── Data supplied

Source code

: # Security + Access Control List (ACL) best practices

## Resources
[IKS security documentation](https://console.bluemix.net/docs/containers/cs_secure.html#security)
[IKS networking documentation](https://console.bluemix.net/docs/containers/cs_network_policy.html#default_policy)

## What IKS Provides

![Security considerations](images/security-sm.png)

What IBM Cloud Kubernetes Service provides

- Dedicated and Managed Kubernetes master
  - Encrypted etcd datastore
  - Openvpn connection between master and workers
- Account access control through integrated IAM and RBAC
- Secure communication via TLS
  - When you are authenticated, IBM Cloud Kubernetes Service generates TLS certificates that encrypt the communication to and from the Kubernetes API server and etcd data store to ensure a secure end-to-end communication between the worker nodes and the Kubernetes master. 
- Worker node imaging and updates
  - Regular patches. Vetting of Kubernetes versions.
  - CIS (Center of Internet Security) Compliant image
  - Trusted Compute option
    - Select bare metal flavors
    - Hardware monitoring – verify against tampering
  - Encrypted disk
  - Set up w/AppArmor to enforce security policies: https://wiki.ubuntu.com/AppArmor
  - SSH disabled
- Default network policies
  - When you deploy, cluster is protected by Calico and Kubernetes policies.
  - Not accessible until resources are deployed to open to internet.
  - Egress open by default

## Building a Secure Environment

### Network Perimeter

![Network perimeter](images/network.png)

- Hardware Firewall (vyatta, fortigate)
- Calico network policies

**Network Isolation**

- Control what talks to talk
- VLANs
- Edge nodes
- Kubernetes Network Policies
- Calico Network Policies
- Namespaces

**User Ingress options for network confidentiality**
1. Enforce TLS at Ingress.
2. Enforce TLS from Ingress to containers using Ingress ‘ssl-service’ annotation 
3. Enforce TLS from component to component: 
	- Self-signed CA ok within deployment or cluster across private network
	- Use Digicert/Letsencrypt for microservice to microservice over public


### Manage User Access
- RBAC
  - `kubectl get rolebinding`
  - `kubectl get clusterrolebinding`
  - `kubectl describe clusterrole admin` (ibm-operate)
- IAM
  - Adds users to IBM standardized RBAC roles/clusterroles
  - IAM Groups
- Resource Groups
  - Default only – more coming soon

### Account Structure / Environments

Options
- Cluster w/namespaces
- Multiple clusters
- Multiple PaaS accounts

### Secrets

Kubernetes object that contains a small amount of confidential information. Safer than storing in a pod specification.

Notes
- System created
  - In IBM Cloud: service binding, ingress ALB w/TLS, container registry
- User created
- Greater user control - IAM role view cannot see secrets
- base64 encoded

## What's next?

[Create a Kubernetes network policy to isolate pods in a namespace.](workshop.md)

────

> Task statement: Print exactly the lines from the one with "- Namespaces" through the end of the data, inclusive.

> Answer space:
- Namespaces

**User Ingress options for network confidentiality**
1. Enforce TLS at Ingress.
2. Enforce TLS from Ingress to containers using Ingress ‘ssl-service’ annotation 
3. Enforce TLS from component to component: 
	- Self-signed CA ok within deployment or cluster across private network
	- Use Digicert/Letsencrypt for microservice to microservice over public


### Manage User Access
- RBAC
  - `kubectl get rolebinding`
  - `kubectl get clusterrolebinding`
  - `kubectl describe clusterrole admin` (ibm-operate)
- IAM
  - Adds users to IBM standardized RBAC roles/clusterroles
  - IAM Groups
- Resource Groups
  - Default only – more coming soon

### Account Structure / Environments

Options
- Cluster w/namespaces
- Multiple clusters
- Multiple PaaS accounts

### Secrets

Kubernetes object that contains a small amount of confidential information. Safer than storing in a pod specification.

Notes
- System created
  - In IBM Cloud: service binding, ingress ALB w/TLS, container registry
- User created
- Greater user control - IAM role view cannot see secrets
- base64 encoded

## What's next?

[Create a Kubernetes network policy to isolate pods in a namespace.](workshop.md)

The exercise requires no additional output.